◆ Work instruction ◆
Write out every record exactly as it appears. Skip the pictures.

Stored data
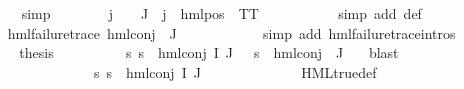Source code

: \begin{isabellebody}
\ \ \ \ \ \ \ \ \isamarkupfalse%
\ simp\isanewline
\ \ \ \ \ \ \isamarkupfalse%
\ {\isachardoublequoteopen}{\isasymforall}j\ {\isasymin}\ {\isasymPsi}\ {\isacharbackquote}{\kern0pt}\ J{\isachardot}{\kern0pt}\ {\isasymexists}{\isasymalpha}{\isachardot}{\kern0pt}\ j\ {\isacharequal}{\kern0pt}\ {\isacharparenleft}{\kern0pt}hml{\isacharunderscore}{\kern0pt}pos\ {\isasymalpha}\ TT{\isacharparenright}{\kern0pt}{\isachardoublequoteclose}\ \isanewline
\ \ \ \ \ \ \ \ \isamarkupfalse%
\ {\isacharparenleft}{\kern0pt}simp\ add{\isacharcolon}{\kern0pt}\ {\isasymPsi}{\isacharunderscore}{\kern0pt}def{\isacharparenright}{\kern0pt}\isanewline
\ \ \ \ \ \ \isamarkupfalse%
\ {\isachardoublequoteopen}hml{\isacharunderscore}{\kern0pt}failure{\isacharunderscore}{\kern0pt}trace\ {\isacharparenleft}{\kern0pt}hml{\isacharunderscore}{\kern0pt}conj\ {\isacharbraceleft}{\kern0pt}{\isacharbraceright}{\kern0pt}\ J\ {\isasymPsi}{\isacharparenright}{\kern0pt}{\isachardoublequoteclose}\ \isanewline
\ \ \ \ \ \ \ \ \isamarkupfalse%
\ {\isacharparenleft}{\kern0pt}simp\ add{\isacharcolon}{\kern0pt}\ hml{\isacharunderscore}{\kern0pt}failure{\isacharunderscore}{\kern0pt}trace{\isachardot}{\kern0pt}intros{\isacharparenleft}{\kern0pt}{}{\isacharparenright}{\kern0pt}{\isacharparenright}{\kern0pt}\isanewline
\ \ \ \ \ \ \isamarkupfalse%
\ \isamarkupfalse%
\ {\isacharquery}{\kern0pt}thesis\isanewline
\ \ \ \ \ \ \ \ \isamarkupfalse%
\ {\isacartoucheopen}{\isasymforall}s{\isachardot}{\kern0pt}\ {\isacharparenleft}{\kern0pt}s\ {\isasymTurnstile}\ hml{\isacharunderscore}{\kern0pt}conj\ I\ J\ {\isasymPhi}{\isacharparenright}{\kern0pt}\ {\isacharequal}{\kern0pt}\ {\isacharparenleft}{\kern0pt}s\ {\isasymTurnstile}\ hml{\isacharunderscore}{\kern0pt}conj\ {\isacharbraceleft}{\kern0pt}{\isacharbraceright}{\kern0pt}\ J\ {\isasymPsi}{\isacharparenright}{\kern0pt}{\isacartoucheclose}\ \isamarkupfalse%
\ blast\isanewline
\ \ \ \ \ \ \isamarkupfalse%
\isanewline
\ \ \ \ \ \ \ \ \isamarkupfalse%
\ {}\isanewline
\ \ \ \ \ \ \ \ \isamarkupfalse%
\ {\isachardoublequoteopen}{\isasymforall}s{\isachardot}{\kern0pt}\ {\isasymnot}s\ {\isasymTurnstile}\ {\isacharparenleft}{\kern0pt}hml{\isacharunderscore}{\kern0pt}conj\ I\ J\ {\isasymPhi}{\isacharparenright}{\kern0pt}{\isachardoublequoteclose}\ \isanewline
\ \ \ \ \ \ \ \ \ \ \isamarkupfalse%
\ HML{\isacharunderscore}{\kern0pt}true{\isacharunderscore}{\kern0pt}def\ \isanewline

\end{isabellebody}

◆ Solution for this problem ◆
Source code

: \begin{isabellebody}
\ \ \ \ \ \ \ \ \isamarkupfalse%
\ simp\isanewline
\ \ \ \ \ \ \isamarkupfalse%
\ {\isachardoublequoteopen}{\isasymforall}j\ {\isasymin}\ {\isasymPsi}\ {\isacharbackquote}{\kern0pt}\ J{\isachardot}{\kern0pt}\ {\isasymexists}{\isasymalpha}{\isachardot}{\kern0pt}\ j\ {\isacharequal}{\kern0pt}\ {\isacharparenleft}{\kern0pt}hml{\isacharunderscore}{\kern0pt}pos\ {\isasymalpha}\ TT{\isacharparenright}{\kern0pt}{\isachardoublequoteclose}\ \isanewline
\ \ \ \ \ \ \ \ \isamarkupfalse%
\ {\isacharparenleft}{\kern0pt}simp\ add{\isacharcolon}{\kern0pt}\ {\isasymPsi}{\isacharunderscore}{\kern0pt}def{\isacharparenright}{\kern0pt}\isanewline
\ \ \ \ \ \ \isamarkupfalse%
\ {\isachardoublequoteopen}hml{\isacharunderscore}{\kern0pt}failure{\isacharunderscore}{\kern0pt}trace\ {\isacharparenleft}{\kern0pt}hml{\isacharunderscore}{\kern0pt}conj\ {\isacharbraceleft}{\kern0pt}{\isacharbraceright}{\kern0pt}\ J\ {\isasymPsi}{\isacharparenright}{\kern0pt}{\isachardoublequoteclose}\ \isanewline
\ \ \ \ \ \ \ \ \isamarkupfalse%
\ {\isacharparenleft}{\kern0pt}simp\ add{\isacharcolon}{\kern0pt}\ hml{\isacharunderscore}{\kern0pt}failure{\isacharunderscore}{\kern0pt}trace{\isachardot}{\kern0pt}intros{\isacharparenleft}{\kern0pt}{}{\isacharparenright}{\kern0pt}{\isacharparenright}{\kern0pt}\isanewline
\ \ \ \ \ \ \isamarkupfalse%
\ \isamarkupfalse%
\ {\isacharquery}{\kern0pt}thesis\isanewline
\ \ \ \ \ \ \ \ \isamarkupfalse%
\ {\isacartoucheopen}{\isasymforall}s{\isachardot}{\kern0pt}\ {\isacharparenleft}{\kern0pt}s\ {\isasymTurnstile}\ hml{\isacharunderscore}{\kern0pt}conj\ I\ J\ {\isasymPhi}{\isacharparenright}{\kern0pt}\ {\isacharequal}{\kern0pt}\ {\isacharparenleft}{\kern0pt}s\ {\isasymTurnstile}\ hml{\isacharunderscore}{\kern0pt}conj\ {\isacharbraceleft}{\kern0pt}{\isacharbraceright}{\kern0pt}\ J\ {\isasymPsi}{\isacharparenright}{\kern0pt}{\isacartoucheclose}\ \isamarkupfalse%
\ blast\isanewline
\ \ \ \ \ \ \isamarkupfalse%
\isanewline
\ \ \ \ \ \ \ \ \isamarkupfalse%
\ {}\isanewline
\ \ \ \ \ \ \ \ \isamarkupfalse%
\ {\isachardoublequoteopen}{\isasymforall}s{\isachardot}{\kern0pt}\ {\isasymnot}s\ {\isasymTurnstile}\ {\isacharparenleft}{\kern0pt}hml{\isacharunderscore}{\kern0pt}conj\ I\ J\ {\isasymPhi}{\isacharparenright}{\kern0pt}{\isachardoublequoteclose}\ \isanewline
\ \ \ \ \ \ \ \ \ \ \isamarkupfalse%
\ HML{\isacharunderscore}{\kern0pt}true{\isacharunderscore}{\kern0pt}def\ \isanewline

\end{isabellebody}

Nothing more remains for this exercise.